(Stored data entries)

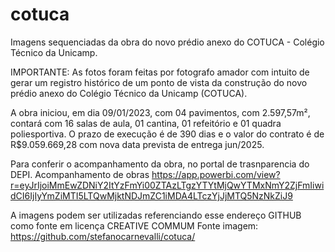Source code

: # cotuca
Imagens sequenciadas da obra do novo prédio anexo do COTUCA - Colégio Técnico da Unicamp.

IMPORTANTE: As fotos foram feitas por fotografo amador com intuito de gerar um registro histórico de um ponto de vista da construção do novo prédio anexo do Colégio Técnico da Unicamp (COTUCA).

A obra iniciou, em dia 09/01/2023, com 04 pavimentos, com 2.597,57m², contará com 16 salas de aula, 01 cantina, 01 refeitório e 01 quadra poliesportiva.
O prazo de execução é de 390 dias e o valor do contrato é de R$9.059.669,28 com nova data prevista de entrega jun/2025.

Para conferir o acompanhamento da obra, no portal de trasnparencia do DEPI.
Acompanhamento de obras
https://app.powerbi.com/view?r=eyJrIjoiMmEwZDNiY2ItYzFmYi00ZTAzLTgzYTYtMjQwYTMxNmY2ZjFmIiwidCI6IjIyYmZiMTI5LTQwMjktNDJmZC1iMDA4LTczYjJjMTQ5NzNkZiJ9

A imagens podem ser utilizadas referenciando esse endereço GITHUB como fonte em licença CREATIVE COMMUM
Fonte imagem: https://github.com/stefanocarnevalli/cotuca/
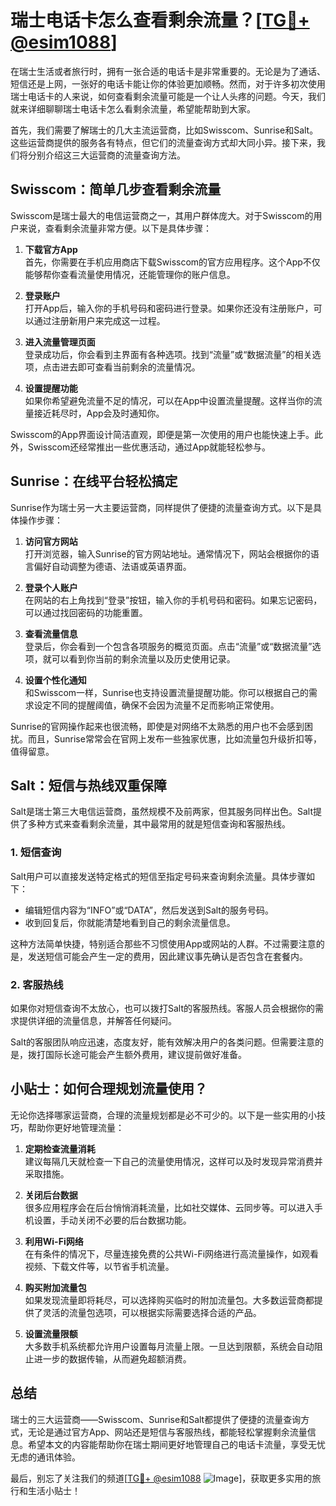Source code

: # 瑞士电话卡怎么查看剩余流量？[[TG💪+ @esim1088](https://t.me/s/esim1088)]

在瑞士生活或者旅行时，拥有一张合适的电话卡是非常重要的。无论是为了通话、短信还是上网，一张好的电话卡能让你的体验更加顺畅。然而，对于许多初次使用瑞士电话卡的人来说，如何查看剩余流量可能是一个让人头疼的问题。今天，我们就来详细聊聊瑞士电话卡怎么看剩余流量，希望能帮助到大家。

首先，我们需要了解瑞士的几大主流运营商，比如Swisscom、Sunrise和Salt。这些运营商提供的服务各有特点，但它们的流量查询方式却大同小异。接下来，我们将分别介绍这三大运营商的流量查询方法。

## Swisscom：简单几步查看剩余流量

Swisscom是瑞士最大的电信运营商之一，其用户群体庞大。对于Swisscom的用户来说，查看剩余流量非常方便。以下是具体步骤：

1. **下载官方App**  
   首先，你需要在手机应用商店下载Swisscom的官方应用程序。这个App不仅能够帮你查看流量使用情况，还能管理你的账户信息。

2. **登录账户**  
   打开App后，输入你的手机号码和密码进行登录。如果你还没有注册账户，可以通过注册新用户来完成这一过程。

3. **进入流量管理页面**  
   登录成功后，你会看到主界面有各种选项。找到“流量”或“数据流量”的相关选项，点击进去即可查看当前剩余的流量情况。

4. **设置提醒功能**  
   如果你希望避免流量不足的情况，可以在App中设置流量提醒。这样当你的流量接近耗尽时，App会及时通知你。

Swisscom的App界面设计简洁直观，即便是第一次使用的用户也能快速上手。此外，Swisscom还经常推出一些优惠活动，通过App就能轻松参与。

## Sunrise：在线平台轻松搞定

Sunrise作为瑞士另一大主要运营商，同样提供了便捷的流量查询方式。以下是具体操作步骤：

1. **访问官方网站**  
   打开浏览器，输入Sunrise的官方网站地址。通常情况下，网站会根据你的语言偏好自动调整为德语、法语或英语界面。

2. **登录个人账户**  
   在网站的右上角找到“登录”按钮，输入你的手机号码和密码。如果忘记密码，可以通过找回密码的功能重置。

3. **查看流量信息**  
   登录后，你会看到一个包含各项服务的概览页面。点击“流量”或“数据流量”选项，就可以看到你当前的剩余流量以及历史使用记录。

4. **设置个性化通知**  
   和Swisscom一样，Sunrise也支持设置流量提醒功能。你可以根据自己的需求设定不同的提醒阈值，确保不会因为流量不足而影响正常使用。

Sunrise的官网操作起来也很流畅，即使是对网络不太熟悉的用户也不会感到困扰。而且，Sunrise常常会在官网上发布一些独家优惠，比如流量包升级折扣等，值得留意。

## Salt：短信与热线双重保障

Salt是瑞士第三大电信运营商，虽然规模不及前两家，但其服务同样出色。Salt提供了多种方式来查看剩余流量，其中最常用的就是短信查询和客服热线。

### 1. 短信查询
Salt用户可以直接发送特定格式的短信至指定号码来查询剩余流量。具体步骤如下：
- 编辑短信内容为“INFO”或“DATA”，然后发送到Salt的服务号码。
- 收到回复后，你就能清楚地看到自己的剩余流量信息。

这种方法简单快捷，特别适合那些不习惯使用App或网站的人群。不过需要注意的是，发送短信可能会产生一定的费用，因此建议事先确认是否包含在套餐内。

### 2. 客服热线
如果你对短信查询不太放心，也可以拨打Salt的客服热线。客服人员会根据你的需求提供详细的流量信息，并解答任何疑问。

Salt的客服团队响应迅速，态度友好，能有效解决用户的各类问题。但需要注意的是，拨打国际长途可能会产生额外费用，建议提前做好准备。

## 小贴士：如何合理规划流量使用？

无论你选择哪家运营商，合理的流量规划都是必不可少的。以下是一些实用的小技巧，帮助你更好地管理流量：

1. **定期检查流量消耗**  
   建议每隔几天就检查一下自己的流量使用情况，这样可以及时发现异常消费并采取措施。

2. **关闭后台数据**  
   很多应用程序会在后台悄悄消耗流量，比如社交媒体、云同步等。可以进入手机设置，手动关闭不必要的后台数据功能。

3. **利用Wi-Fi网络**  
   在有条件的情况下，尽量连接免费的公共Wi-Fi网络进行高流量操作，如观看视频、下载文件等，以节省手机流量。

4. **购买附加流量包**  
   如果发现流量即将耗尽，可以选择购买临时的附加流量包。大多数运营商都提供了灵活的流量包选项，可以根据实际需要选择合适的产品。

5. **设置流量限额**  
   大多数手机系统都允许用户设置每月流量上限。一旦达到限额，系统会自动阻止进一步的数据传输，从而避免超额消费。

## 总结

瑞士的三大运营商——Swisscom、Sunrise和Salt都提供了便捷的流量查询方式，无论是通过官方App、网站还是短信与客服热线，都能轻松掌握剩余流量信息。希望本文的内容能帮助你在瑞士期间更好地管理自己的电话卡流量，享受无忧无虑的通讯体验。

最后，别忘了关注我们的频道[[TG💪+ @esim1088](https://t.me/s/esim1088) ![Image](https://i.postimg.cc/4NQfJmqS/Snipaste-2025-05-13-00-14-12.png)]，获取更多实用的旅行和生活小贴士！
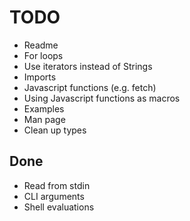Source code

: # TODO
- Readme
- For loops
- Use iterators instead of Strings
- Imports
- Javascript functions (e.g. fetch)
- Using Javascript functions as macros
- Examples
- Man page
- Clean up types

## Done
- Read from stdin
- CLI arguments
- Shell evaluations
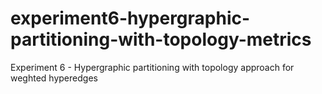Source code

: # experiment6-hypergraphic-partitioning-with-topology-metrics
Experiment 6 - Hypergraphic partitioning with topology approach for weghted hyperedges
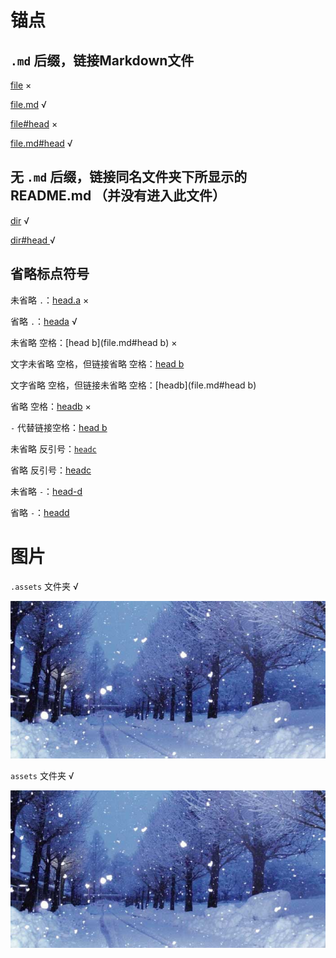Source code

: # 锚点

## `.md` 后缀，链接Markdown文件

[file](file) ×

[file.md](file.md) √

[file#head](file#head) ×

[file.md#head](file.md#head) √



## 无 `.md` 后缀，链接同名文件夹下所显示的 README.md （并没有进入此文件）

[dir](dir) √

[dir#head ](dir#head) √



## 省略标点符号

未省略 `.`：[head.a](file.md#head.a) ×

省略 `.`：[heada](file.md#heada) √

  

未省略 空格：[head b](file.md#head b) ×

文字未省略 空格，但链接省略 空格：[head b](file.md#headb)

文字省略 空格，但链接未省略 空格：[headb](file.md#head b)

省略 空格：[headb](file.md#headb) ×

`-` 代替链接空格：[head b](file.md#head-b)


未省略 反引号：[`headc`](file.md#`headc`)

省略 反引号：[headc](file.md#headc)



未省略  `-`：[head-d](file.md#head-d)

省略 `-`：[headd](file.md#headd)



# 图片

`.assets` 文件夹 √

![yuki](.assets/img-1.jpg)

`assets` 文件夹 √

![yuki](assets/img-2.jpg)

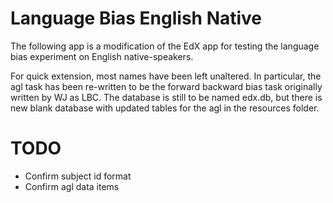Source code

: # Language Bias English Native
The following app is a modification of the EdX app for testing the language bias experiment on English native-speakers.

For quick extension, most names have been left unaltered. In particular, the agl task has been re-written to be the forward backward bias task originally written by WJ as LBC. The database is still to be named edx.db, but there is new blank database with updated tables for the agl in the resources folder.

# TODO
* Confirm subject id format
* Confirm agl data items
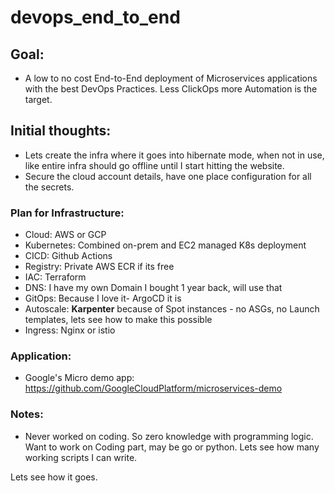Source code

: # devops_end_to_end

## Goal: 
- A low to no cost End-to-End deployment of Microservices applications with the best DevOps Practices. Less ClickOps more Automation is the target.

## Initial thoughts:
- Lets create the infra where it goes into hibernate mode, when not in use, like entire infra should go offline until I start hitting the website.
- Secure the cloud account details, have one place configuration for all the secrets.

### Plan for Infrastructure: 
- Cloud: AWS or GCP
- Kubernetes: Combined on-prem and EC2 managed K8s deployment
- CICD: Github Actions
- Registry: Private AWS ECR if its free
- IAC: Terraform
- DNS: I have my own Domain I bought 1 year back, will use that
- GitOps: Because I love it- ArgoCD it is
- Autoscale: **Karpenter** because of Spot instances - no ASGs, no Launch templates, lets see how to make this possible
- Ingress: Nginx or istio

### Application:
- Google's Micro demo app: https://github.com/GoogleCloudPlatform/microservices-demo

### Notes:
- Never worked on coding. So zero knowledge with programming logic. Want to work on Coding part, may be go or python. Lets see how many working scripts I can write.

Lets see how it goes.
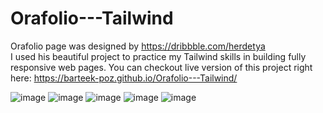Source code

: # Orafolio---Tailwind
Orafolio page was designed by https://dribbble.com/herdetya <br>
I used his beautiful project to practice my Tailwind skills in building fully responsive web pages. 
You can checkout live version of this project right here: https://barteek-poz.github.io/Orafolio---Tailwind/

![image](https://github.com/barteek-poz/Orafolio---Tailwind/assets/109816351/9085a6e7-fd51-4d8b-93a3-3b6c1e9841ec)
![image](https://github.com/barteek-poz/Orafolio---Tailwind/assets/109816351/78817d1c-af49-4b69-b9a3-4a0c4e888d18)
![image](https://github.com/barteek-poz/Orafolio---Tailwind/assets/109816351/26f74260-5973-4dcd-b323-25220befcf65)
![image](https://github.com/barteek-poz/Orafolio---Tailwind/assets/109816351/b4aee3f1-bd03-48f5-972b-36f5bccf4b8c)
![image](https://github.com/barteek-poz/Orafolio---Tailwind/assets/109816351/acdeff8c-25c2-4f46-be73-d9ea6b17359d)




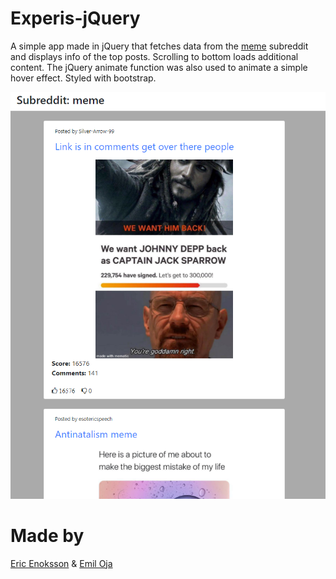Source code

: # Experis-jQuery
A simple app made in jQuery that fetches data from the [meme](https://www.reddit.com/r/meme/) subreddit and displays info of the top posts. Scrolling to bottom loads additional content.
The jQuery animate function was also used to animate a simple hover effect. Styled with bootstrap.

![app-screenshot](screenshot.png)

# Made by
[Eric Enoksson](https://github.com/Bumpfel) & [Emil Oja](https://github.com/xtrmil)
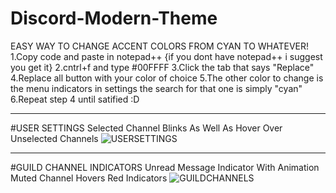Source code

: # Discord-Modern-Theme

EASY WAY TO CHANGE ACCENT COLORS FROM CYAN TO WHATEVER!
1.Copy code and paste in notepad++
{if you dont have notepad++ i suggest you get it}
2.cntrl+f and type #00FFFF
3.Click the tab that says "Replace"
4.Replace all button with your color of choice
5.The other color to change is the menu indicators in settings
the search for that one is simply "cyan"
6.Repeat step 4 until satified :D
______________________
#USER SETTINGS
Selected Channel Blinks
As Well As Hover Over Unselected Channels
![USERSETTINGS](https://cloud.githubusercontent.com/assets/16980963/12704541/12f5bb28-c823-11e5-8b40-daf0929c2784.png)
______________________

#GUILD CHANNEL INDICATORS
Unread Message Indicator With Animation
Muted Channel Hovers Red Indicators
![GUILDCHANNELS](https://cloud.githubusercontent.com/assets/16980963/12704719/3b174d12-c826-11e5-9ef3-7976b853a1d9.png)

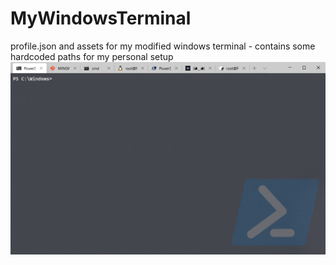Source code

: # MyWindowsTerminal
profile.json and assets for my modified windows terminal - contains some hardcoded paths for my personal setup
![My Windows Terminal](https://raw.githubusercontent.com/nor0x/MyWindowsTerminal/master/art.gif "My Windows Terminal")

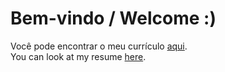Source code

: # Bem-vindo / Welcome :)

Você pode encontrar o meu currículo [aqui](https://rodsup.github.io/curriculum-resume/cv-rodrigo-lopes.pdf).<br>
You can look at my resume [here](https://rodsup.github.io/curriculum-resume/eng/cv-rodrigo-lopes-eng.pdf).

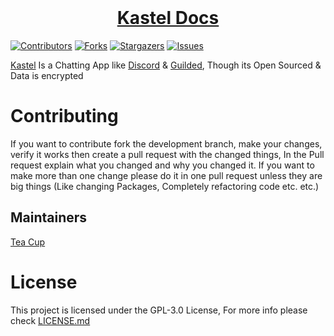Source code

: <div>
<div align="center">
  <br />
  <p>
    <a href="https://docs.kastelapp.com"><h1>Kastel Docs</h1></a> 
  </p>
</div>


[![Contributors][contributors-shield]][contributors-url]
[![Forks][forks-shield]][forks-url]
[![Stargazers][stars-shield]][stars-url]
[![Issues][issues-shield]][issues-url]

[Kastel](https://kastelapp.com) Is a Chatting App like <a href="https://discord.com">Discord</a>
& <a href="https://guilded.gg">Guilded</a>,
Though its Open Sourced & Data is encrypted

# Contributing

If you want to contribute fork the development branch, make your changes, verify it works then create a pull request
with the changed things, In the Pull request explain what you changed and why you changed it. If you want to make more
than one change please do it in one pull request unless they are big things (Like changing Packages, Completely
refactoring code etc. etc.)

## Maintainers

[Tea Cup](https://github.com/TheTeaCup)

# License

This project is licensed under the GPL-3.0 License, For more info please check [LICENSE.md](/LICENSE)

[contributors-shield]: https://img.shields.io/github/contributors/Kastelll/Docs.svg?style=for-the-badge

[contributors-url]: https://github.com/Kastelll/Docs/graphs/contributors

[forks-shield]: https://img.shields.io/github/forks/Kastelll/Docs.svg?style=for-the-badge

[forks-url]: https://github.com/Kastelll/Docs/network/members

[stars-shield]: https://img.shields.io/github/stars/Kastelll/Docs.svg?style=for-the-badge

[stars-url]: https://github.com/Kastelll/Docs/stargazers

[issues-shield]: https://img.shields.io/github/issues/Kastelll/Docs.svg?style=for-the-badge

[issues-url]: https://github.com/Kastelll/Docs/issues
</div>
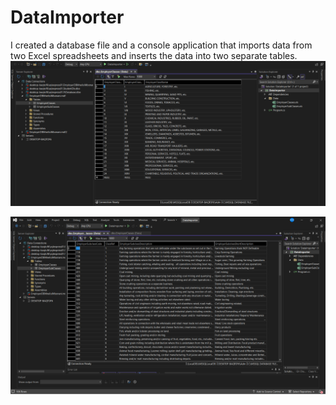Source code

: # DataImporter
I created a database file and a console application that imports data from two Excel spreadsheets and inserts the data into two separate tables.
![Image Alt](https://github.com/mnelic/DataImporter/blob/963cc4b25e9c0c7d54d2fb5cd6b2492fd380a52c/Table%20one.png)

![Image Alt](https://github.com/mnelic/DataImporter/blob/963cc4b25e9c0c7d54d2fb5cd6b2492fd380a52c/Table%20two.png)
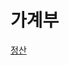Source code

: # 가계부

[정산](%E1%84%80%E1%85%A1%E1%84%80%E1%85%A8%E1%84%87%E1%85%AE%20e1f7a884f6f7477d956bc177905d8f28/%E1%84%8C%E1%85%A5%E1%86%BC%E1%84%89%E1%85%A1%E1%86%AB%206c141b098b994cc3b5d3d6745249c567.csv)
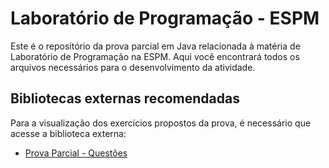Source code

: # Laboratório de Programação - ESPM

Este é o repositório da prova parcial em Java relacionada à matéria de Laboratório de Programação na ESPM. Aqui você encontrará todos os arquivos necessários para o desenvolvimento da atividade.

## Bibliotecas externas recomendadas

Para a visualização dos exercícios propostos da prova, é necessário que acesse a biblioteca externa:

- [Prova Parcial - Questões](https://drive.google.com/file/d/1XzpAFa2Ki0qWVWiNYPl4Bhfg0slag5m_/view?usp=sharing)

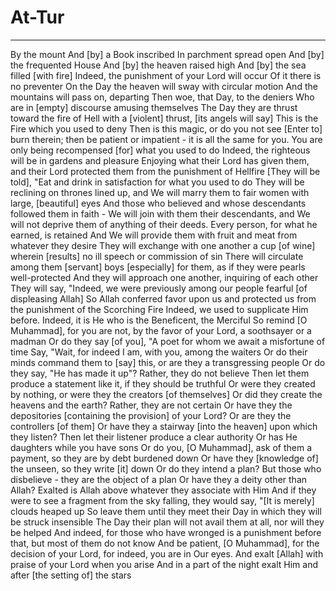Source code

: # At-Tur
---
By the mount
And [by] a Book inscribed
In parchment spread open
And [by] the frequented House
And [by] the heaven raised high
And [by] the sea filled [with fire]
Indeed, the punishment of your Lord will occur
Of it there is no preventer
On the Day the heaven will sway with circular motion
And the mountains will pass on, departing
Then woe, that Day, to the deniers
Who are in [empty] discourse amusing themselves
The Day they are thrust toward the fire of Hell with a [violent] thrust, [its angels will say]
This is the Fire which you used to deny
Then is this magic, or do you not see
[Enter to] burn therein; then be patient or impatient - it is all the same for you. You are only being recompensed [for] what you used to do
Indeed, the righteous will be in gardens and pleasure
Enjoying what their Lord has given them, and their Lord protected them from the punishment of Hellfire
[They will be told], "Eat and drink in satisfaction for what you used to do
They will be reclining on thrones lined up, and We will marry them to fair women with large, [beautiful] eyes
And those who believed and whose descendants followed them in faith - We will join with them their descendants, and We will not deprive them of anything of their deeds. Every person, for what he earned, is retained
And We will provide them with fruit and meat from whatever they desire
They will exchange with one another a cup [of wine] wherein [results] no ill speech or commission of sin
There will circulate among them [servant] boys [especially] for them, as if they were pearls well-protected
And they will approach one another, inquiring of each other
They will say, "Indeed, we were previously among our people fearful [of displeasing Allah]
So Allah conferred favor upon us and protected us from the punishment of the Scorching Fire
Indeed, we used to supplicate Him before. Indeed, it is He who is the Beneficent, the Merciful
So remind [O Muhammad], for you are not, by the favor of your Lord, a soothsayer or a madman
Or do they say [of you], "A poet for whom we await a misfortune of time
Say, "Wait, for indeed I am, with you, among the waiters
Or do their minds command them to [say] this, or are they a transgressing people
Or do they say, "He has made it up"? Rather, they do not believe
Then let them produce a statement like it, if they should be truthful
Or were they created by nothing, or were they the creators [of themselves]
Or did they create the heavens and the earth? Rather, they are not certain
Or have they the depositories [containing the provision] of your Lord? Or are they the controllers [of them]
Or have they a stairway [into the heaven] upon which they listen? Then let their listener produce a clear authority
Or has He daughters while you have sons
Or do you, [O Muhammad], ask of them a payment, so they are by debt burdened down
Or have they [knowledge of] the unseen, so they write [it] down
Or do they intend a plan? But those who disbelieve - they are the object of a plan
Or have they a deity other than Allah? Exalted is Allah above whatever they associate with Him
And if they were to see a fragment from the sky falling, they would say, "[It is merely] clouds heaped up
So leave them until they meet their Day in which they will be struck insensible
The Day their plan will not avail them at all, nor will they be helped
And indeed, for those who have wronged is a punishment before that, but most of them do not know
And be patient, [O Muhammad], for the decision of your Lord, for indeed, you are in Our eyes. And exalt [Allah] with praise of your Lord when you arise
And in a part of the night exalt Him and after [the setting of] the stars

▸ **WHAT YOU NEED TO DO**
Filter the data above, keeping only lines that include the string "blob".

▸ **RESULT OF THE TASK**
![Image Alt](https://github.com/mnelic/DataImporter/blob/963cc4b25e9c0c7d54d2fb5cd6b2492fd380a52c/Table%20one.png)
![Image Alt](https://github.com/mnelic/DataImporter/blob/963cc4b25e9c0c7d54d2fb5cd6b2492fd380a52c/Table%20two.png)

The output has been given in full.